Greenberg is not the first right-wing commentator to remark on this perceived development, so he embellishes his statement with anecdotes from his personal experience. His history professor at the University of Missouri was a Virginian and a devoted Jeffersonian. However, in those heady days before the oppressively liberal groupthink of today—pause here to shudder delicately—Greenberg's liberal-minded professor dared to assign as reading the less than adulatory tome History of the United States During the Administrations of Jefferson and Madison by Henry Adams. Greenberg was promptly seduced (by the book, of course; in those days professors certainly did not seduce their students).
Henry Adams' beautifully crafted words—his book is not only history but literature—reached across time and turned me into an Adams/Hamilton Federalist, which led to my becoming successively a Henry Clay Whig, then a Lincoln Republican, right through the whole successive conservative chain of ideas in American history to the present day.The present day? Greenberg wanders off at this point to complain further about contemporary academia and discards the thread that links today's great neo-conservative theoreticians in an unbroken chain to Abraham Lincoln himself.
But I can't let it go. Is Greenberg suggesting a continuity of political thought and philosophy from Lincoln, the country's first Republican president, to the era of George W. Bush, the last? That proposition is suspect. The Democratic Party, for example, still embraces Jefferson as an icon for his establishment of the original political organization and his devotion to personal liberties, but today's Democrats are certainly less enamored than Jefferson with the notion of nation of yeoman farmers. The pastoral is passé. As for Republicans, the man who freed the slaves and successfully presided over the bloody reuniting of the states is a rather radical figure to hold up as a conservative ideal. The notion of “less government” and laissez-faire should have translated into a policy of “Wayward sisters, depart in peace” (to borrow Winfield Scott's words). But let's not deny the GOP's claim on the Great Emancipator, even if they have lost his legacy.
Let's instead consider some candidates in Greenberg's great chain of being conservative. What comes after Adams, Hamilton, Clay, and Lincoln? We should probably pass quietly over Andrew Johnson, since he was originally a Democrat before becoming Lincoln's running mate and accidental successor. Ulysses Grant was more fortunate in his military endeavors than in his political career, which was tarnished by multiple scandals.
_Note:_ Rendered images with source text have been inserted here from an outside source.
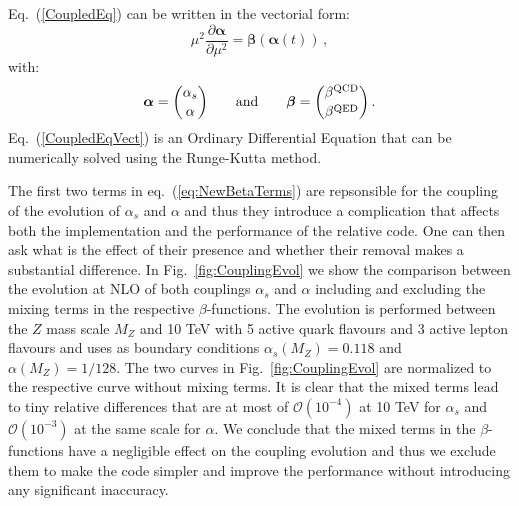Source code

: \begin{widetext}
Eq.~(\ref{CoupledEq}) can be written in the vectorial form:
\begin{equation}\label{CoupledEqVect}
\mu^2\frac{\partial {\bm \alpha}}{\partial \mu^2} = {\bm \beta}\left({\bm \alpha}(t)\right)\,,
\end{equation}
with:
\begin{equation}
  {\bm \alpha} = {\alpha_s \choose \alpha}\qquad\mbox{and}\qquad  {\bm \beta} = {\beta^{\rm QCD} \choose \beta^{\rm QED}}\,.
\end{equation}
Eq.~(\ref{CoupledEqVect}) is an Ordinary Differential Equation that
can be numerically solved using the Runge-Kutta method.

The first two terms in eq.~(\ref{eq:NewBetaTerms}) are repsonsible for
the coupling of the evolution of $\alpha_s$ and $\alpha$ and thus they
introduce a complication that affects both the implementation and the
performance of the relative code. One can then ask what is the effect
of their presence and whether their removal makes a substantial
difference. In Fig.~\ref{fig:CouplingEvol} we show the comparison
between the evolution at NLO of both couplings $\alpha_s$ and $\alpha$
including and excluding the mixing terms in the respective
$\beta$-functions. The evolution is performed between the $Z$ mass
scale $M_Z$ and 10 TeV with 5 active quark flavours and 3 active
lepton flavours and uses as boundary conditions
$\alpha_s(M_Z) = 0.118$ and $\alpha(M_Z) = 1/128$. The two curves in
Fig.~\ref{fig:CouplingEvol} are normalized to the respective curve
without mixing terms. It is clear that the mixed terms lead to tiny
relative differences that are at most of $\mathcal{O}(10^{-4})$ at 10
TeV for $\alpha_s$ and $\mathcal{O}(10^{-3})$ at the same scale for
$\alpha$. We conclude that the mixed terms in the $\beta$-functions
have a negligible effect on the coupling evolution and thus we exclude
them to make the code simpler and improve the performance without
introducing any significant inaccuracy.


\end{widetext}
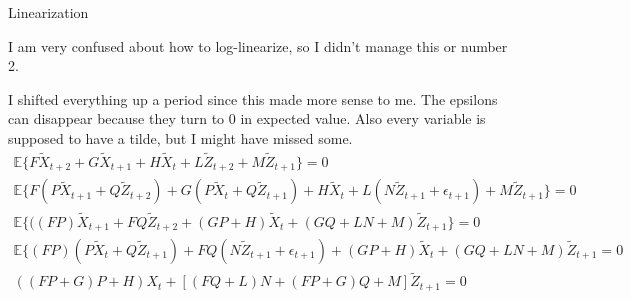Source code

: \documentclass[12pt]{article}
\newenvironment{problem}[2][Problem]{\begin{trivlist}
\item[\hskip \labelsep {\bfseries #1}\hskip \labelsep {\bfseries #2.}]}{\end{trivlist}}
\theoremstyle{definition}
\theoremstyle{definition}
\theoremstyle{definition}
\theoremstyle{definition}
\begin{document}
\begin{section}{Linearization}

\begin{problem}{1}
I am very confused about how to log-linearize, so I didn't manage this or number 2.
\end{problem}

\begin{problem}{3}
I shifted everything up a period since this made more sense to me. The epsilons can disappear because they turn to 0 in expected value. Also every variable is supposed to have a tilde, but I might have missed some.
\begin{align*}
\mathbb{E} \{ F \tilde{X}_{t+2} + G \tilde{X}_{t+1} + H \tilde{X}_{t} + L \tilde{Z}_{t+2} + M \tilde{Z}_{t+1}\} = 0 \\
\mathbb{E} \{ F (P\tilde{X}_{t+1} + Q\tilde{Z}_{t+2}) + G (P\tilde{X}_{t} + Q\tilde{Z}_{t+1}) + H \tilde{X}_{t} + L (N \tilde{Z}_{t+1} + \epsilon_{t+1}) + M\tilde{Z}_{t+1} \} = 0 \\
\mathbb{E} \{((FP)\tilde{X}_{t+1} + FQ\tilde{Z}_{t+2} + (GP+H)\tilde{X}_t + (GQ + LN + M)\tilde{Z}_{t+1} \} = 0 \\
\mathbb{E} \{(FP)(P\tilde{X}_{t} + Q\tilde{Z}_{t+1}) + FQ(N \tilde{Z}_{t+1} + \epsilon_{t+1}) + (GP+H)\tilde{X}_t + (GQ + LN + M)\tilde{Z}_{t+1} = 0 \\ 
((FP+G)P + H)X_t + [(FQ + L)N + (FP + G)Q +M]\tilde{Z}_{t+1} = 0
\end{align*}

\end{problem}

\end{section}
\end{document}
In this sense Grant may well be an iconic member of the GOP presidential pantheon, but a tolerance for high levels of corruption has never been an explicitly Republican trait (wink, wink).
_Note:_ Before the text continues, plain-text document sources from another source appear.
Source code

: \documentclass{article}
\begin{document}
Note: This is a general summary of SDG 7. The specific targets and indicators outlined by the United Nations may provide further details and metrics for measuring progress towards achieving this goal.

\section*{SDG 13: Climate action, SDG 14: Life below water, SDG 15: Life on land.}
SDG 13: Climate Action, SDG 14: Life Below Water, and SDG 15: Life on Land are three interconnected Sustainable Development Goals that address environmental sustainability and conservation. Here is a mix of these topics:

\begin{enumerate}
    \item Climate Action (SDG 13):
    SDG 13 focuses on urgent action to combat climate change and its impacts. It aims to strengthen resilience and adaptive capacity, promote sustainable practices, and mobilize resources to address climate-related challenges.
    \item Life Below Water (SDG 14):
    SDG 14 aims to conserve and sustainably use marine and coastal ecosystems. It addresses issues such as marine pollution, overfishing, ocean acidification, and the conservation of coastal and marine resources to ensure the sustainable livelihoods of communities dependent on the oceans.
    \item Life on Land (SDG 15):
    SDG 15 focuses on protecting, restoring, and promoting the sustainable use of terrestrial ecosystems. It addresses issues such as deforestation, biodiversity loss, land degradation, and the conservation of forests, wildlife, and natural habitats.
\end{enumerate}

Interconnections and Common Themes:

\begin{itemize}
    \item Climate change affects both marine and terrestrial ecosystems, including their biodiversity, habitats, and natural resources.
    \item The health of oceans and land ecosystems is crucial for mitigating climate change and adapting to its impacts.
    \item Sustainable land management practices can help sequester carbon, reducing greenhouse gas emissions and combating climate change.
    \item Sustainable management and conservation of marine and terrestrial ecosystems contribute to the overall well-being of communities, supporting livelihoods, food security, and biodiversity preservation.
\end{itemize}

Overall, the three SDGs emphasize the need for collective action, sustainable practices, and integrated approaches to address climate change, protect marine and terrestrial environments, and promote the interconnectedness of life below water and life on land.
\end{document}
Rutherford Hayes was famously pilloried as “Rutherfraud” for his ascension to the presidency by rigging the vote of the Electoral College in multiple states (including Florida!). Election fraud, however, is not in the mainstream of accepted Republican thought (nudge, nudge).
One can't say much about James A. Garfield, who served barely half a year in office before being succeeded by the hapless Chester A. Arthur (celebrated patron of the civil service, surely not a favorite of contemporary Republicans). Then there's Benjamin Harrison, another minority-vote one-term president who lost the election in the popular vote tallies but squeaked out a win in the Electoral College. It wasn't, however, nearly as scandalous as the Hayes “victory.”
William McKinley was an adventurer who annexed the Philippines, Guam, and Puerto Rico. He successfully prosecuted the Spanish-American War, but successful prosecution of wars is not a particularly Republican skill, as shown by the examples of Nixon, Ford, and Bush the Lesser. (Reagan was successful in his mini-war on Grenada and disastrously unsuccessful in his incursion into Lebanon. His successor, the first Bush, was successful in the 1990-91 Gulf War by knowing better than to try to proceed into Baghdad. Later events have already served to elevate the reputation of Bush I at least as far as military engagements are concerned.)
Could Greenberg take his political philosophy from Theodore Roosevelt? One thinks not, especially with TR's emphasis on trust busting and conservation of natural resources. Those planks have long been missing from the GOP platform. Taft? Harding? Coolidge? Hoover? I doubt it.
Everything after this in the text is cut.